Haze is a rather lovely character—雨中的猫—rain with a cat. Her paw pads soaked with rainwater, she treads across the rain-washed floor and leaps nimbly toward the sky. The elastic return to earth you expect never happens. The cat spreads her body in the sky, all four paws fully extended, facing this blue sphere, growing ever more distant, ever smaller, until she vanishes from sight.
This happened during a date. A date with a rather beautiful woman. After dinner, we stepped outside together. I said: "Wait here, don't move—I'll go buy two tangerines." She laughed so hard her body swayed, then pinched my middle-aged waist with a strange sensation. I felt a bloated, soft emotion, while desire for the woman grew blurred.

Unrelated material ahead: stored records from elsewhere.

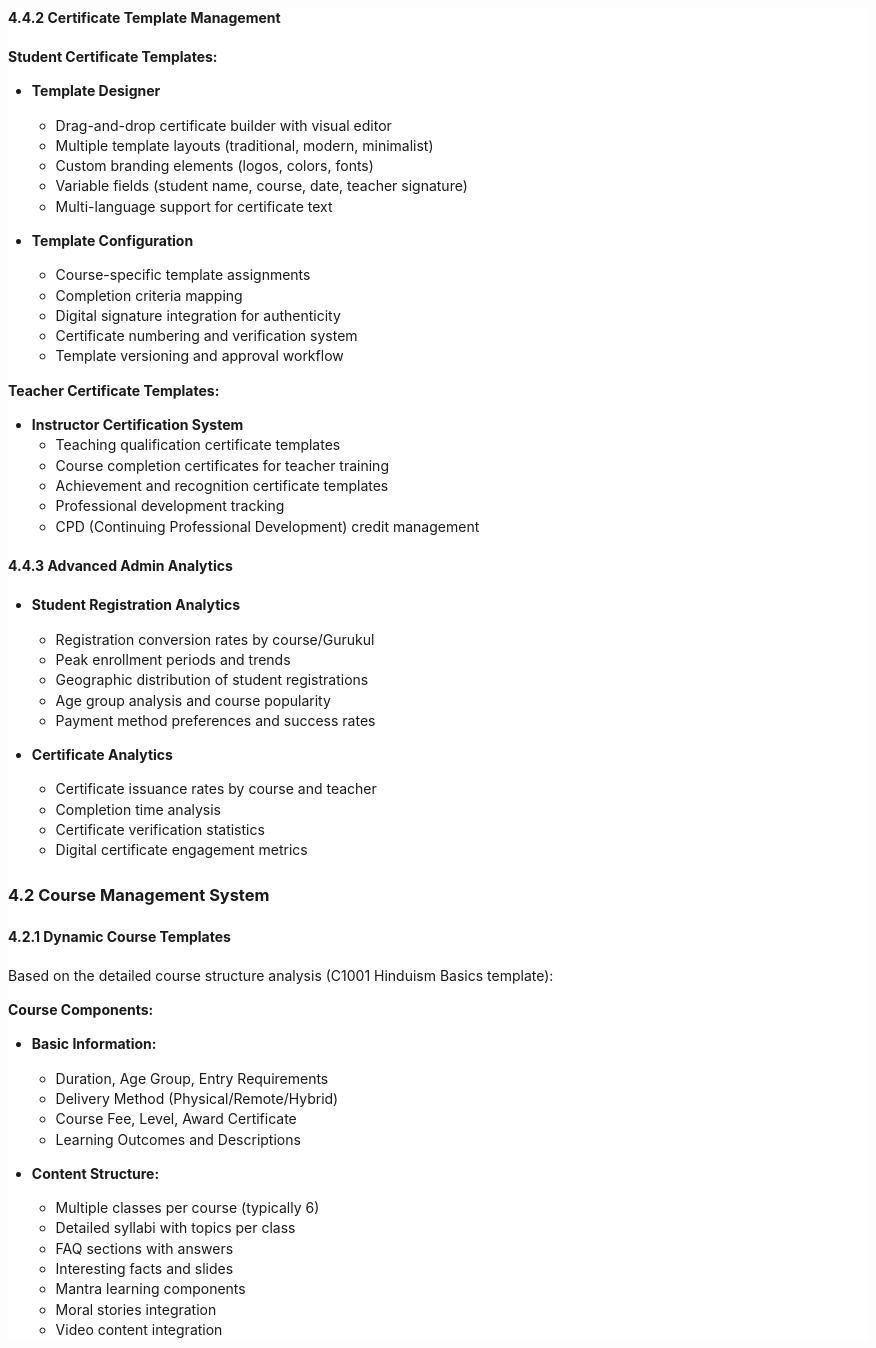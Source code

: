 #### 4.4.2 Certificate Template Management

**Student Certificate Templates:**
- **Template Designer**
  - Drag-and-drop certificate builder with visual editor
  - Multiple template layouts (traditional, modern, minimalist)
  - Custom branding elements (logos, colors, fonts)
  - Variable fields (student name, course, date, teacher signature)
  - Multi-language support for certificate text

- **Template Configuration**
  - Course-specific template assignments
  - Completion criteria mapping
  - Digital signature integration for authenticity
  - Certificate numbering and verification system
  - Template versioning and approval workflow

**Teacher Certificate Templates:**
- **Instructor Certification System**
  - Teaching qualification certificate templates
  - Course completion certificates for teacher training
  - Achievement and recognition certificate templates
  - Professional development tracking
  - CPD (Continuing Professional Development) credit management

#### 4.4.3 Advanced Admin Analytics
- **Student Registration Analytics**
  - Registration conversion rates by course/Gurukul
  - Peak enrollment periods and trends
  - Geographic distribution of student registrations
  - Age group analysis and course popularity
  - Payment method preferences and success rates

- **Certificate Analytics**
  - Certificate issuance rates by course and teacher
  - Completion time analysis
  - Certificate verification statistics
  - Digital certificate engagement metrics

### 4.2 Course Management System

#### 4.2.1 Dynamic Course Templates
Based on the detailed course structure analysis (C1001 Hinduism Basics template):

**Course Components:**
- **Basic Information:**
  - Duration, Age Group, Entry Requirements
  - Delivery Method (Physical/Remote/Hybrid)
  - Course Fee, Level, Award Certificate
  - Learning Outcomes and Descriptions

- **Content Structure:**
  - Multiple classes per course (typically 6)
  - Detailed syllabi with topics per class
  - FAQ sections with answers
  - Interesting facts and slides
  - Mantra learning components
  - Moral stories integration
  - Video content integration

I took out my keys and stepped out of the umbrella to find the car. Breaking through the curtain of rain brought a feeling of sadness. Then I saw a cat. I pressed the key fob and found my car—the headlights looked beautiful in the rain, as though if I reached out and wiped the air dry, the light could regain its sharpness.
At that moment the cat let out a "miaow"—or maybe it was an "aow." I can't remember. There she was in the rain, head tilted, watching me, carefully lifting her paws to keep the water from further soaking her feet.
Then she lowered her center of gravity, shook her head, and shook the water droplets from her whiskers. She leaped toward the sky. As she receded into the distance and became a small dot, I imagined the blue sphere she must have seen. A vast blue expanse with black continents floating in it, a layer of rain like frosted glass.
I stood for a while in this unreality. Then I drove to pick up my date. On the way, I told her about it—a cat had vanished. I described in detail the paws she spread as she left the earth, a posture of serene release.
"And then she was just gone?"
She asked me, her beautiful eyes focused on infinity.
"Gone."
I can't remember if she said "oh."
After that, I never saw this woman again. Though she said she'd ask me out on the next blue-sky day.